Numa passagem irônica, combatendo essa concepção, Marx afirma: “A democracia, em um certo sentido, está para outras formas de Estado como o cristianismo para as outras religiões. O cristianismo é a religião, a essência, o homem deificado como uma religião particular. A democracia é assim, essência de toda constituição política. O homem socializado com uma constituição particular é; ela se relaciona com as demais constituições como gênero com suas espécies, mas o próprio gênero aparece aqui como existência e, com isso, como uma espécie particular, em face das existências que não contradizem a essência. A democracia relaciona-se com todas as outras formas de Estado como com o seu velho testamento. O homem não existe em razão da lei, mas a lei existe em razão do homem; e a existência humana, enquanto as outras formas de Estado como com o seu velho Testamento... a constituição política foi reduzida à esfera religiosa, a religião da vida do povo, o céu da sua universalidade em existência terrena de sua realidade”. (Pag 56 e 57)

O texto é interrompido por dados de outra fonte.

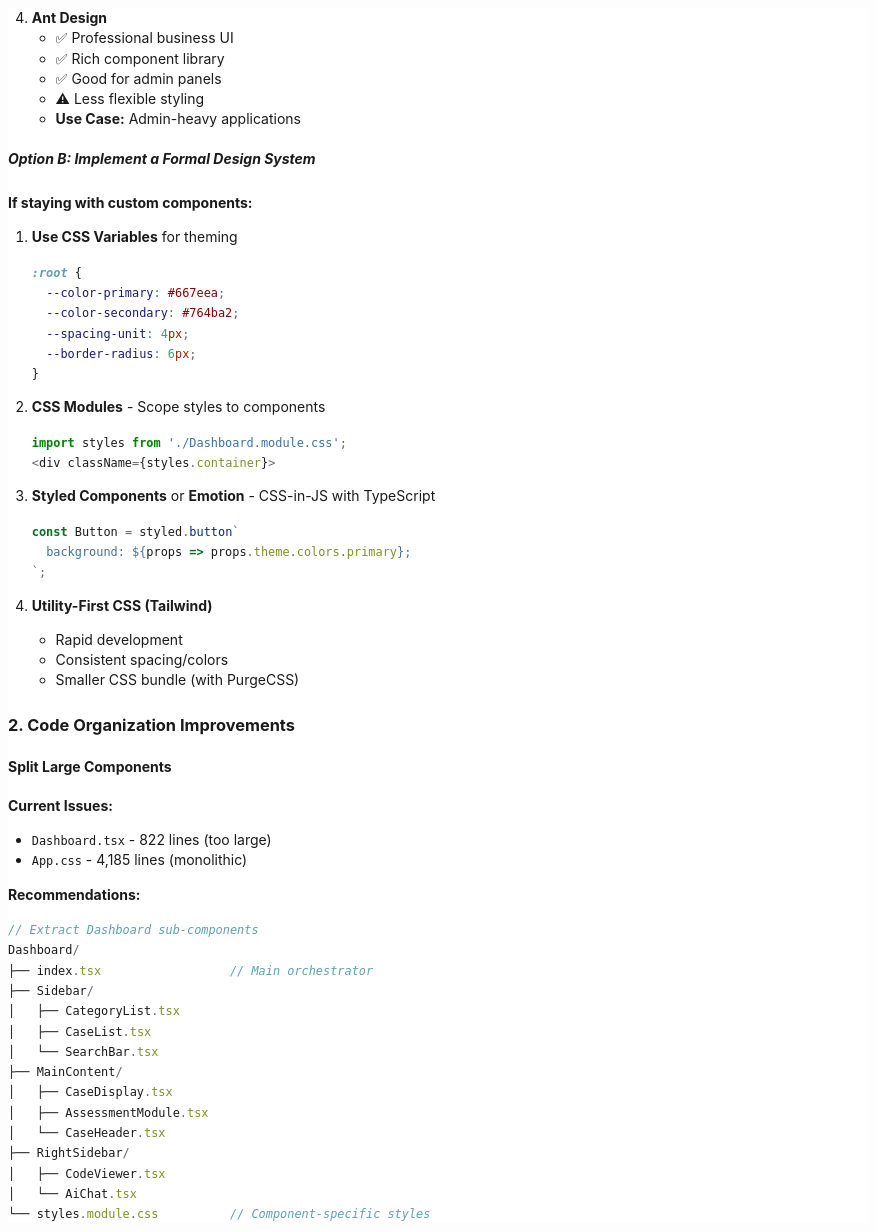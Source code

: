 4. **Ant Design**
   - ✅ Professional business UI
   - ✅ Rich component library
   - ✅ Good for admin panels
   - ⚠️ Less flexible styling
   - **Use Case:** Admin-heavy applications

##### Option B: Implement a Formal Design System
**If staying with custom components:**

1. **Use CSS Variables** for theming
   ```css
   :root {
     --color-primary: #667eea;
     --color-secondary: #764ba2;
     --spacing-unit: 4px;
     --border-radius: 6px;
   }
   ```

2. **CSS Modules** - Scope styles to components
   ```typescript
   import styles from './Dashboard.module.css';
   <div className={styles.container}>
   ```

3. **Styled Components** or **Emotion** - CSS-in-JS with TypeScript
   ```typescript
   const Button = styled.button`
     background: ${props => props.theme.colors.primary};
   `;
   ```

4. **Utility-First CSS (Tailwind)**
   - Rapid development
   - Consistent spacing/colors
   - Smaller CSS bundle (with PurgeCSS)

### 2. Code Organization Improvements

#### Split Large Components
**Current Issues:**
- `Dashboard.tsx` - 822 lines (too large)
- `App.css` - 4,185 lines (monolithic)

**Recommendations:**
```typescript
// Extract Dashboard sub-components
Dashboard/
├── index.tsx                  // Main orchestrator
├── Sidebar/
│   ├── CategoryList.tsx
│   ├── CaseList.tsx
│   └── SearchBar.tsx
├── MainContent/
│   ├── CaseDisplay.tsx
│   ├── AssessmentModule.tsx
│   └── CaseHeader.tsx
├── RightSidebar/
│   ├── CodeViewer.tsx
│   └── AiChat.tsx
└── styles.module.css          // Component-specific styles
```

Nesse importante raciocínio, fica claro que a ideia de uma Democracia no âmbito do Estado, é uma ficção. Não se pode existir ‘governo do povo’, pois, sendo um regime do Estado, esse é separado do povo. Na essência do estado está a separação, e só pode ser resolvida numa nova organização social em que o Estado deixe de existir enquanto tal. Até isso ocorre, a constituição democrática não passará de uma Bíblia para os crentes da democracia.

BUROCRACIA E PODER

Hegel atribui papel destacado à burocracia na administração do Estado. O exercício do poder, para ele, estaria liberto de excessos, se existisse uma ética nos representantes do Estado. Seria a função pública um ‘dever’, a vocação dos funcionários do Estado. Ao mesmo tempo, o exercício do direito das ‘corporações’(organismos de administração próximas da população) e uma rigorosa hierarquia estatal sob a tutela do poder soberano do monarca serviria para impedir “aristocracia e a dominação”.

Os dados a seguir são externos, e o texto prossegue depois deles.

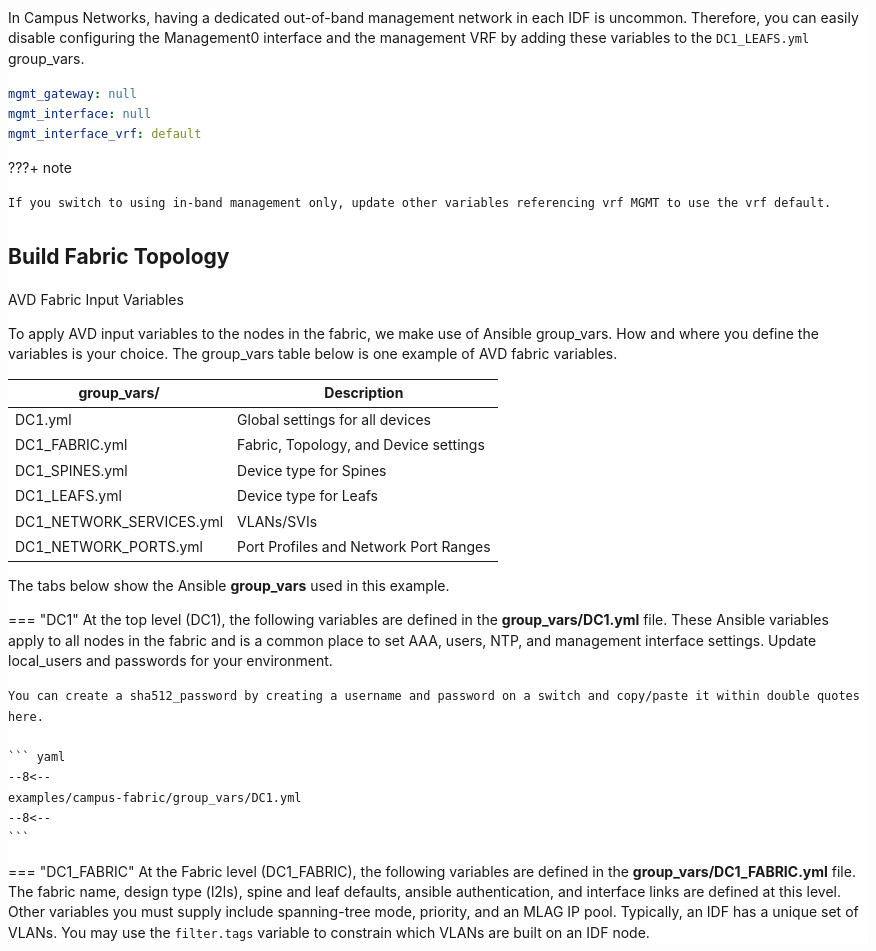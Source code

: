 In Campus Networks, having a dedicated out-of-band management network in each IDF is uncommon. Therefore, you can easily disable configuring the Management0 interface and the management VRF by adding these variables to the `DC1_LEAFS.yml` group_vars.

``` yaml
mgmt_gateway: null
mgmt_interface: null
mgmt_interface_vrf: default
```

???+ note

    If you switch to using in-band management only, update other variables referencing vrf MGMT to use the vrf default.

## Build Fabric Topology

AVD Fabric Input Variables

To apply AVD input variables to the nodes in the fabric, we make use of Ansible group_vars. How and where you define the variables is your choice. The group_vars table below is one example of AVD fabric variables.

| group_vars/              | Description                                   |
| ------------------------ | --------------------------------------------- |
| DC1.yml                  | Global settings for all devices               |
| DC1_FABRIC.yml           | Fabric, Topology, and Device settings         |
| DC1_SPINES.yml           | Device type for Spines                        |
| DC1_LEAFS.yml            | Device type for Leafs                         |
| DC1_NETWORK_SERVICES.yml | VLANs/SVIs                                    |
| DC1_NETWORK_PORTS.yml    | Port Profiles and Network Port Ranges         |

The tabs below show the Ansible **group_vars** used in this example.

=== "DC1"
    At the top level (DC1), the following variables are defined in the **group_vars/DC1.yml** file. These Ansible variables apply to all nodes in the fabric and is a common place to set AAA, users, NTP, and management interface settings. Update local_users and passwords for your environment.

    You can create a sha512_password by creating a username and password on a switch and copy/paste it within double quotes here.

    ``` yaml
    --8<--
    examples/campus-fabric/group_vars/DC1.yml
    --8<--
    ```

=== "DC1_FABRIC"
    At the Fabric level (DC1_FABRIC), the following variables are defined in the **group_vars/DC1_FABRIC.yml** file. The fabric name, design type (l2ls), spine and leaf defaults, ansible authentication, and interface links are defined at this level. Other variables you must supply include spanning-tree mode, priority, and an MLAG IP pool. Typically, an IDF has a unique set of VLANs. You may use the `filter.tags` variable to constrain which VLANs are built on an IDF node.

Explicando o pensamento hegeliano, Marx afirma: “ A burocracia é o formalismo da sociedade civil. Ela é a ‘consciência do Estado’, a ‘vontade do Estado’, a ‘potência do Estado’...a burocracia deve, portanto, proteger toda a universalidade imaginaria do interesse particular, o espírito corporativo, a fim de proteger a particularidade imaginaria do interesse universal, seu próprio espírito” (pag 70). Mais: “Hegel nos dá uma descrição empírica da burocracia, em parte como ela realmente é, em parte segundo a opinião que ela tem de seu próprio ser”. (Pag70)
A concepção marxista desconstrói todo o mito de uma burocracia a serviço do povo. Embora reconheça o papel de serviços essenciais à vida da população, por serem instrumentos ‘públicos’ do Estado, não passam de ilusórias no sentido de escamotear a separação completa entre a sociedade e o próprio Estado.

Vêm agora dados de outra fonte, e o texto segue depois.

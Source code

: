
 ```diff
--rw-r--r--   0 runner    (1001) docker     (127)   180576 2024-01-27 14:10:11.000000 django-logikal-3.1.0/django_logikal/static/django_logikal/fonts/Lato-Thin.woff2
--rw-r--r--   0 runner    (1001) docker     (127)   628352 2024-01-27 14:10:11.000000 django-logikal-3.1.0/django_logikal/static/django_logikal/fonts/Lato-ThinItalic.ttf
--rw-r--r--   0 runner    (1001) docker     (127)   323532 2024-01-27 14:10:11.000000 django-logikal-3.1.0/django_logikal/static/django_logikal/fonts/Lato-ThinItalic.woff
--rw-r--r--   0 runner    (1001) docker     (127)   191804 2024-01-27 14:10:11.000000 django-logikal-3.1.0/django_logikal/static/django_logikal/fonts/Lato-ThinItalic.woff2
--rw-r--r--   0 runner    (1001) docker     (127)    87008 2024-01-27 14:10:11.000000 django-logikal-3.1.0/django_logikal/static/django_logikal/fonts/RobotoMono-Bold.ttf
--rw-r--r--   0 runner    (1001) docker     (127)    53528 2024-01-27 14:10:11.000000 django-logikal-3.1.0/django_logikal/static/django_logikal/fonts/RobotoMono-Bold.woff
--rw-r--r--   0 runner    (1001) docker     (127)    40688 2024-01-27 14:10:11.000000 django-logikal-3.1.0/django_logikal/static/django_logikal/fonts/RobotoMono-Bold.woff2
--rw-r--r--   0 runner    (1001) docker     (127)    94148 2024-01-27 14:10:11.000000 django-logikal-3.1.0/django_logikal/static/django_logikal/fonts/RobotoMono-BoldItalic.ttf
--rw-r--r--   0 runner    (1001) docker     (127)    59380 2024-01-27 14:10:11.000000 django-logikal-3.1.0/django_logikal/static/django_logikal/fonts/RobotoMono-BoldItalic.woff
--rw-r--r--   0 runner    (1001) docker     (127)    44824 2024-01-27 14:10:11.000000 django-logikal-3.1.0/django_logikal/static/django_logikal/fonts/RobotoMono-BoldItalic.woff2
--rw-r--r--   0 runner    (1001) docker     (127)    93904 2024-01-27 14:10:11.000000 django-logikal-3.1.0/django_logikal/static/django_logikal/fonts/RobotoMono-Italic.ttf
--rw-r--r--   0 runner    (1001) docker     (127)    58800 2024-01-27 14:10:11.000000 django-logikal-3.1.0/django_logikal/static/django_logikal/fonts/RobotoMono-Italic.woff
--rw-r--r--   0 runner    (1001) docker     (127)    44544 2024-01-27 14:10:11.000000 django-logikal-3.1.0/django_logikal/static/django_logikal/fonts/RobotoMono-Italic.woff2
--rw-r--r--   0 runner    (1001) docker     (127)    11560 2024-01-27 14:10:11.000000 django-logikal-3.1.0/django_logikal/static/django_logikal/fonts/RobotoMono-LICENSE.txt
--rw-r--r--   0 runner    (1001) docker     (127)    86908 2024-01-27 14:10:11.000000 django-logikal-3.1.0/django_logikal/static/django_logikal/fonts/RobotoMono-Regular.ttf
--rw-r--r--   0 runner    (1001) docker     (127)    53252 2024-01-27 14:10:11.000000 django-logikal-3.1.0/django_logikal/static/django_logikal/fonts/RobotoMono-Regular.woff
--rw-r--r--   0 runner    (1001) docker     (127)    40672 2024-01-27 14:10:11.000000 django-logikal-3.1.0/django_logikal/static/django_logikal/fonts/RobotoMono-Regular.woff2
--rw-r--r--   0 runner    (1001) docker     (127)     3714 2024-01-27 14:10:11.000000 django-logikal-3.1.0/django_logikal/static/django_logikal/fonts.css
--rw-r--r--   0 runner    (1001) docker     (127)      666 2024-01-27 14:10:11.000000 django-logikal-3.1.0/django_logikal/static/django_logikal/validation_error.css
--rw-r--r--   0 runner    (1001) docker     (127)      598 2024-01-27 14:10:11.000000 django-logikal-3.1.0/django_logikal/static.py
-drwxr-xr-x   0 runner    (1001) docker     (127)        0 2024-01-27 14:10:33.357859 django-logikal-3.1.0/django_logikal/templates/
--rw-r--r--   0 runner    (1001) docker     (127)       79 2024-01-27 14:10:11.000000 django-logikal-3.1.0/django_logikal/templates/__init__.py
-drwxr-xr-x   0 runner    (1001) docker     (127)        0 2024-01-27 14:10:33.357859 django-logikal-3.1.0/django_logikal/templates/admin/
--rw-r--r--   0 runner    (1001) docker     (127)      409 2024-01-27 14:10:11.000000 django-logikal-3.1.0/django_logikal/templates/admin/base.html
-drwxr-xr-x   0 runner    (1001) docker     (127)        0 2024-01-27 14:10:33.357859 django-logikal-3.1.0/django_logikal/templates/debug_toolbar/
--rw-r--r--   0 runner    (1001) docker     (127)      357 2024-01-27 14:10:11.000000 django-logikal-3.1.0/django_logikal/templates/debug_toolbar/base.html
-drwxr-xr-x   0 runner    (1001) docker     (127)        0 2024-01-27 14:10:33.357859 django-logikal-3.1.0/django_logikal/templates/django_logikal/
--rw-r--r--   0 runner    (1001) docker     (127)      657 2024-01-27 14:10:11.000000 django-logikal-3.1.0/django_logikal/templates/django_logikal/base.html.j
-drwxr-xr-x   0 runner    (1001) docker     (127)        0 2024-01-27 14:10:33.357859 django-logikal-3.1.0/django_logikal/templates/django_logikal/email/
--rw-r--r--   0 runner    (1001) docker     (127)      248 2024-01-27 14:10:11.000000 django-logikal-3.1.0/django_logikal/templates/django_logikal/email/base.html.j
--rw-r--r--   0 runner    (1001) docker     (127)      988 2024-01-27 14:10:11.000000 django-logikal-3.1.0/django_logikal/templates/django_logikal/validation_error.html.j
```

Afirma: “A burocracia é o Estado imaginário ao lado do Estado real, particular, o espiritualismo do Estado...Por isso o espírito público do Estado, assim como a disposição política aparecem para a burocracia como uma traição do seu mistério. A autoridade é, portanto, o principio de seu saber e o culto à autoridade é a sua disposição”. (Pag72). “A supressão da burocracia só pode se dar contanto que o interesse universal se torne realmente – e não, como em Hegel, apenas no pensamento, na abstração – interesse particular, o que é possível apenas contanto que o interesse particular se torne universal.” (Pag 73)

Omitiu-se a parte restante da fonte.